TIME
Dear Readers,
It seems we’ve come to yet another moment in the episodic career of bitcoin that’s marked by demoralized sentiment. This article will look to examine how this is just that, a repeat episode that is part and parcel of this market, and accordingly to be considered Bitcoin normal. In order to do this, it will be useful to contrast the element of volatility to that of time.

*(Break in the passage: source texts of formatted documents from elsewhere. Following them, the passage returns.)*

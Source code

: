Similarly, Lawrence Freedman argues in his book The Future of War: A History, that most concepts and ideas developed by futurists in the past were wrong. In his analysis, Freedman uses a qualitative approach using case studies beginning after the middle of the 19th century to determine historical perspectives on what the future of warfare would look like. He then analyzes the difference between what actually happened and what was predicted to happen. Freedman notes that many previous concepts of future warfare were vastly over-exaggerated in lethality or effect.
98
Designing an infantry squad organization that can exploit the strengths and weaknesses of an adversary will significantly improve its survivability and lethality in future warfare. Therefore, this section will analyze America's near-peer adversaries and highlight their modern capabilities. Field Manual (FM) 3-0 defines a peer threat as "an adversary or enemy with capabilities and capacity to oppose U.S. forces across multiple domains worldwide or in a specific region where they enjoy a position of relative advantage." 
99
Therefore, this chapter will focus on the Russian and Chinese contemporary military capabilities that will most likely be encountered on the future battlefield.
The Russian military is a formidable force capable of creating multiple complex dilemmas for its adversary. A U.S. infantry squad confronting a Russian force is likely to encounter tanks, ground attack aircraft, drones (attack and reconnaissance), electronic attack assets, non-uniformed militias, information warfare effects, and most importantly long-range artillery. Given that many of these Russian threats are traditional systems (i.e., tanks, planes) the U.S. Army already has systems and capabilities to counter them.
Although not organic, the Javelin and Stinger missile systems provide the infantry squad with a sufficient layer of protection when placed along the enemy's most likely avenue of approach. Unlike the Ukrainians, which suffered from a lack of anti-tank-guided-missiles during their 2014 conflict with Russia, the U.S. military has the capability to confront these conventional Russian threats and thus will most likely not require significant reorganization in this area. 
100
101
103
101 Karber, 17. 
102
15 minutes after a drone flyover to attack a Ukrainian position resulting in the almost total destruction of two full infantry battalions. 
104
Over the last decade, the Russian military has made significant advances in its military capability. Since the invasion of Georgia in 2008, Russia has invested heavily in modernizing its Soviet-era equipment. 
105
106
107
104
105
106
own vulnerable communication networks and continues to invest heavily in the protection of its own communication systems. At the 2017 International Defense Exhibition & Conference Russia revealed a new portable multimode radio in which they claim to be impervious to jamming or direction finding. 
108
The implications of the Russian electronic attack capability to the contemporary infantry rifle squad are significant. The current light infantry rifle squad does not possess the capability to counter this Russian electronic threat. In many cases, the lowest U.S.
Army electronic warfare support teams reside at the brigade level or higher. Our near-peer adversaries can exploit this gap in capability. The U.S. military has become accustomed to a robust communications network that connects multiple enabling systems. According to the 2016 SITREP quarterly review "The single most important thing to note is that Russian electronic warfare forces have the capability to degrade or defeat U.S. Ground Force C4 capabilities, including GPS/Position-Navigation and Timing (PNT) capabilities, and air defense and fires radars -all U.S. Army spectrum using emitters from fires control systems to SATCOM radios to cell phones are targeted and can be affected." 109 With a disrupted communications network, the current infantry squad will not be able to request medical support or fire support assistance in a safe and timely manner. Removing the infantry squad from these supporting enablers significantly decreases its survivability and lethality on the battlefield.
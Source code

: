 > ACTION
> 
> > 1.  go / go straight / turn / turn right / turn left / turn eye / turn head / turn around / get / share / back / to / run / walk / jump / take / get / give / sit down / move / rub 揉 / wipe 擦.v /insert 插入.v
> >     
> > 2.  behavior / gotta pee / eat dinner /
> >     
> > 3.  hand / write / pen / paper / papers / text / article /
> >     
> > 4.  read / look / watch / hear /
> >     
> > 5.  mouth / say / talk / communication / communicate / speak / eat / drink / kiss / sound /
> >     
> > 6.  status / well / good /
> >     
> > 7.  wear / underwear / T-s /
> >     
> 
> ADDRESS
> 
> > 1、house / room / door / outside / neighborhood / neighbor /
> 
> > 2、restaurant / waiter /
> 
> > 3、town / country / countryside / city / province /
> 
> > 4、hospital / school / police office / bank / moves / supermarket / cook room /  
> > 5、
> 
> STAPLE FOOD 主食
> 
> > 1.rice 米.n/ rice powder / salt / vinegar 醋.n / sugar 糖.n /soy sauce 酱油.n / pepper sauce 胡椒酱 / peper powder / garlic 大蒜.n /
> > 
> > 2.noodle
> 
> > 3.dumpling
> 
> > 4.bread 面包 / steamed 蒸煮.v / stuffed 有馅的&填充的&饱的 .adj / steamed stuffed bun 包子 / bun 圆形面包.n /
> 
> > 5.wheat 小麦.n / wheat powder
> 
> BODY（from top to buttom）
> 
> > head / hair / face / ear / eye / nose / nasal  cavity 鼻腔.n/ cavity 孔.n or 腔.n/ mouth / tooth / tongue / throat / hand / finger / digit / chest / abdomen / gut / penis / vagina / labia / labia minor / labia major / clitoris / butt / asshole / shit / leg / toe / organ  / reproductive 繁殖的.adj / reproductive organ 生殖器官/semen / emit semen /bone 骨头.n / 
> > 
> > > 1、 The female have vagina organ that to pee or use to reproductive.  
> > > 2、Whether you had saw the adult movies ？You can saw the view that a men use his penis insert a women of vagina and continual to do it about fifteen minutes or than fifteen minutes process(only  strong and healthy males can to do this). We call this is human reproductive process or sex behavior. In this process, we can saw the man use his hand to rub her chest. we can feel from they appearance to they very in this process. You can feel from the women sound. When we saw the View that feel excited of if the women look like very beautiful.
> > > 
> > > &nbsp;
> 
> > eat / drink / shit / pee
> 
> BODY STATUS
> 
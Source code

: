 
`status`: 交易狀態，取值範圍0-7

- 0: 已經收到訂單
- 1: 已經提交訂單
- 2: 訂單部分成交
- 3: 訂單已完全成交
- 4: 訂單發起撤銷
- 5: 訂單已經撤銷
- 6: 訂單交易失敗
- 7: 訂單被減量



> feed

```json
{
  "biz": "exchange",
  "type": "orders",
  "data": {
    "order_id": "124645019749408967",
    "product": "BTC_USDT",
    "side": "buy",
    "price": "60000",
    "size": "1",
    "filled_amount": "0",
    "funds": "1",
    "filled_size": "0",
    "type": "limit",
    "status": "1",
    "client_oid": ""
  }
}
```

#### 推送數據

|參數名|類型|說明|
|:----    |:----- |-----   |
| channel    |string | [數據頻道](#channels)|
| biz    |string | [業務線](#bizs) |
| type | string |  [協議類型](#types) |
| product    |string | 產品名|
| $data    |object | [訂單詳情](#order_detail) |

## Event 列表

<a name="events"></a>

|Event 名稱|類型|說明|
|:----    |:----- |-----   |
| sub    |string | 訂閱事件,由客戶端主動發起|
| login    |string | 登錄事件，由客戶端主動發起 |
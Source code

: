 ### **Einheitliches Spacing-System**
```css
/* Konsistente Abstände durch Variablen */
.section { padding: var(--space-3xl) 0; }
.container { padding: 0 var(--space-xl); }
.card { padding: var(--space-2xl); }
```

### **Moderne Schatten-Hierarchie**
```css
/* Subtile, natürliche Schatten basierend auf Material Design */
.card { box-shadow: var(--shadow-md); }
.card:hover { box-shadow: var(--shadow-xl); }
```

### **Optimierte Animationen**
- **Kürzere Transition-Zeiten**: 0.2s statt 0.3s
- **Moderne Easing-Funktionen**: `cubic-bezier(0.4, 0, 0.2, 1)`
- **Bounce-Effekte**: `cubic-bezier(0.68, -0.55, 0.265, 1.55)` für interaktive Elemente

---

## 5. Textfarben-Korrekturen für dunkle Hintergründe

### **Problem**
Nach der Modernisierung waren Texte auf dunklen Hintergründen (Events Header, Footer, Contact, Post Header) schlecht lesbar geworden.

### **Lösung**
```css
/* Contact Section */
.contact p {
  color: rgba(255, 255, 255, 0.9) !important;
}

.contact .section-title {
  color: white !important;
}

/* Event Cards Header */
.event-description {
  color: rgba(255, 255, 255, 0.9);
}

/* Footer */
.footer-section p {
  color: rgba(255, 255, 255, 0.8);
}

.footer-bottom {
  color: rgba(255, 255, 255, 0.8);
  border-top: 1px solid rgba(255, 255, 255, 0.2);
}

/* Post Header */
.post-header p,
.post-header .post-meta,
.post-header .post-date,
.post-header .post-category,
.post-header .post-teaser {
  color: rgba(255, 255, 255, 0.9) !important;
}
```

Where volatility is represented by the y/ vertical axis of the chart, time is represented by the x/ horizontal axis. Naturally, we tend to focus on the y axis of volatility and price, where in doing so it is easy to neglect the element of time involved. Time is just as significant as price, and without it you wouldn’t even have a chart, and without a chart you wouldn’t have anything to orientate yourself in this market. Indeed, it will be my contention that the volatility of price not only distracts us from the time axis, but also actively distorts our perception of the market, of price development.
Volatility
Price moves up and fast, the market gets excited, and those that exited re-enter, and the price moves higher yet again. Think of market sentiment as a rubber band. At moments such as this, sentiment gets heated, expands and stretches, and keeps stretching with excitement that in turn becomes exuberance. The feverish pitch is reflected in a hyper-present state of mind, where the current price/ number becomes the all-consuming focus. Of course, the rapid run up and expansion of price is unsustainable, just as a feverish state of mind is. The consolidation sets in, and in our analogy the rubber band contracts. With that contraction enters a lethagy and boredom relative to the recent excitement. The focus is still on that high number, now becoming the ‘norm’ of the market, and when increasingly lost the sentiment turns negative…. but still hopeful. Yet hope has something like a ‘half-life’, over time it diminishes, and eventually decays into despair. And yet on the chart, when we look at it through the technical lens, there is nothing new going on here. This is Bitcoin normal - as they say, a [secular] bull market climbs a wall of worry. For all intensive purposes, it’s as if the market is placing a cat and mouse game with us, or rather, with our sentiments. Which brings us to conceiving of the market as ‘Conglomerate Man’.
Conglomerate Man
There is nothing new in this term, which has been used to refer to the market as a whole [consisting of a conglomeration of market participants/ individuals]. The point of using it here is that it ‘humanizes’ the market to a certain extent and allows us to think of it in terms of time, which in turn might allow us to compare a larger time frame to our own.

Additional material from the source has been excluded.